Read through the lines below and copy the ones holding the string "begin".

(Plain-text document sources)
___

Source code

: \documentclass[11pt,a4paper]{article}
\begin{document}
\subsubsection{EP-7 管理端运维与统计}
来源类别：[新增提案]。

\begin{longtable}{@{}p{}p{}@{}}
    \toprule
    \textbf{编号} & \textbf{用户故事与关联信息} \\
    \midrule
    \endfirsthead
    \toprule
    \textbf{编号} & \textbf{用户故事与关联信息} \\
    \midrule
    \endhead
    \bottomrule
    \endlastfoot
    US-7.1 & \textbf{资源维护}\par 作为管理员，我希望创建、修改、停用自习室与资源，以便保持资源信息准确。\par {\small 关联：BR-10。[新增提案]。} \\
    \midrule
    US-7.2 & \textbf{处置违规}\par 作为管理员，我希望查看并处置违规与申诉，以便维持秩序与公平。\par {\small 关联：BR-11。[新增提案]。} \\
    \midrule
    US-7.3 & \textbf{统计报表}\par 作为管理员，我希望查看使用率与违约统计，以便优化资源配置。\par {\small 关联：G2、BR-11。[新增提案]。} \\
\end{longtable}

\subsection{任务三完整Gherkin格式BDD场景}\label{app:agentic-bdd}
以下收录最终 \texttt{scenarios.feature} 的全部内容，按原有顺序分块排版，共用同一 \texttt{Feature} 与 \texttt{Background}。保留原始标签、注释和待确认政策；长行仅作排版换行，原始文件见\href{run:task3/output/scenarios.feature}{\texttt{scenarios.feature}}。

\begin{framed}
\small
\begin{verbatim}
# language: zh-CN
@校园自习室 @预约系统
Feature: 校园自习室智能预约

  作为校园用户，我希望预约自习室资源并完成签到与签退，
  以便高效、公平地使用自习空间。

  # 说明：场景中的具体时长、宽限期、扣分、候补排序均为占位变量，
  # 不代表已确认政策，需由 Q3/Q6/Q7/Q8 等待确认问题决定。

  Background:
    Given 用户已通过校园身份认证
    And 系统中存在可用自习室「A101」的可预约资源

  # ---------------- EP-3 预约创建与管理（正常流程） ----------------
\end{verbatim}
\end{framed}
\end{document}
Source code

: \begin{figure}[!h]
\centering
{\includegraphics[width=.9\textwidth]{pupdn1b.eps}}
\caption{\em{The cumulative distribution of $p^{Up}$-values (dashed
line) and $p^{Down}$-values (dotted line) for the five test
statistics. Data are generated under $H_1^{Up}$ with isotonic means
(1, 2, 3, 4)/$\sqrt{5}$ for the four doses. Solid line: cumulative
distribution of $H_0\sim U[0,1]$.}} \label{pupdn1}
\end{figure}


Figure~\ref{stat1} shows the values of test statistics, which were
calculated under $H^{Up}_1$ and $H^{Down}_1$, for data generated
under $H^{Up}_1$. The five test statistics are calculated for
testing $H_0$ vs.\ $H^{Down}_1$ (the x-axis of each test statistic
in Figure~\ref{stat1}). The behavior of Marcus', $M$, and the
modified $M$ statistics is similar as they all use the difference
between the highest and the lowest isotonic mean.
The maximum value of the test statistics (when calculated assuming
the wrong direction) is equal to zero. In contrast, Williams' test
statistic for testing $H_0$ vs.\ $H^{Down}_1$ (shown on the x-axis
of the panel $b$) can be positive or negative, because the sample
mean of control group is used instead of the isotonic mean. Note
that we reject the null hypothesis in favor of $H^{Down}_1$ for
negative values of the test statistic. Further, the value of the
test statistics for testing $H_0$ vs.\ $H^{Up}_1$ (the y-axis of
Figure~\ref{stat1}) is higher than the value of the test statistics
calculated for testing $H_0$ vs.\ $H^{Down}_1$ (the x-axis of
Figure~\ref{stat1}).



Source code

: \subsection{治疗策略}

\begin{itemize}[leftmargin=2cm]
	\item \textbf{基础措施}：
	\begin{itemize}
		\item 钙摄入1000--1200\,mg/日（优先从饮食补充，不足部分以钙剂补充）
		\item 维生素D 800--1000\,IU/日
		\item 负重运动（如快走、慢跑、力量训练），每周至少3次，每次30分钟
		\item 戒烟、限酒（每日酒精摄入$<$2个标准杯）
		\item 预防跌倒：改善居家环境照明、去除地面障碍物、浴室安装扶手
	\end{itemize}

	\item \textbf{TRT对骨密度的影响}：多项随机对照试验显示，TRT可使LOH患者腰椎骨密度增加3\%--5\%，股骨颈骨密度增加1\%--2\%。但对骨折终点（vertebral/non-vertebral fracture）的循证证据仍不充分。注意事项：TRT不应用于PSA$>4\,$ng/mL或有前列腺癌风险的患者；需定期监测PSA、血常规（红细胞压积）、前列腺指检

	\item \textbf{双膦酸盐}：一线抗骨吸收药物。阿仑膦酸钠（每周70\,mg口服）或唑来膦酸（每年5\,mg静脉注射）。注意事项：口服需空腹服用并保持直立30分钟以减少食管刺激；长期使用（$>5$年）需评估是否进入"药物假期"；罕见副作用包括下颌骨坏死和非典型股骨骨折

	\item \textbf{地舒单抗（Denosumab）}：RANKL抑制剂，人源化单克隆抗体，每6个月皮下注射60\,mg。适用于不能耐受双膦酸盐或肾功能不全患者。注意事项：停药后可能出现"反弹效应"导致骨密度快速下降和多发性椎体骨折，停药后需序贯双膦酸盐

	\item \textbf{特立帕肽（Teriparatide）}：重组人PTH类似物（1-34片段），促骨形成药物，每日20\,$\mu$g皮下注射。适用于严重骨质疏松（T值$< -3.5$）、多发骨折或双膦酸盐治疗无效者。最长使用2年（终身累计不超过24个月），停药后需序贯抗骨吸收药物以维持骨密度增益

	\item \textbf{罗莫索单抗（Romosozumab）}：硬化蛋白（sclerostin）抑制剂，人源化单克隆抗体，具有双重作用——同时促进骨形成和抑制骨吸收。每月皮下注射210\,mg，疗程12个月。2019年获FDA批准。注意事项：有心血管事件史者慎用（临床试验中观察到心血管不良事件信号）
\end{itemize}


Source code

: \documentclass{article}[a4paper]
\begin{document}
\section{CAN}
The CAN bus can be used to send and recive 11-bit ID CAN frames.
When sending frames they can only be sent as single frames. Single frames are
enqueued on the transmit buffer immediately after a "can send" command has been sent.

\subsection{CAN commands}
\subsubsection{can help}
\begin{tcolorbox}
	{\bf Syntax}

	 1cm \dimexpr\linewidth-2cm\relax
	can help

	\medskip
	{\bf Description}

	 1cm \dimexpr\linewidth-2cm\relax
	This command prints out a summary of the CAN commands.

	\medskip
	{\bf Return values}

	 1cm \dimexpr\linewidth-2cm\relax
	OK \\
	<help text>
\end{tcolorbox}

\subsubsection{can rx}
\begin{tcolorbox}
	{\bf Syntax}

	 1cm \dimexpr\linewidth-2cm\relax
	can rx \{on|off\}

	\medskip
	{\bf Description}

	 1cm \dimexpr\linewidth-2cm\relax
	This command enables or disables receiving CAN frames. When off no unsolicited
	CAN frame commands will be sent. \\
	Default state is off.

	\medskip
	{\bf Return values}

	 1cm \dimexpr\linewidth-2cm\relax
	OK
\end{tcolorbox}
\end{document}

___

* [Response to the exercise]
\begin{document}
\begin{longtable}{@{}p{}p{}@{}}
\begin{framed}
\begin{verbatim}
: \begin{figure}[!h]
\begin{itemize}[leftmargin=2cm]
	\begin{itemize}
\begin{document}
\begin{tcolorbox}
\begin{tcolorbox}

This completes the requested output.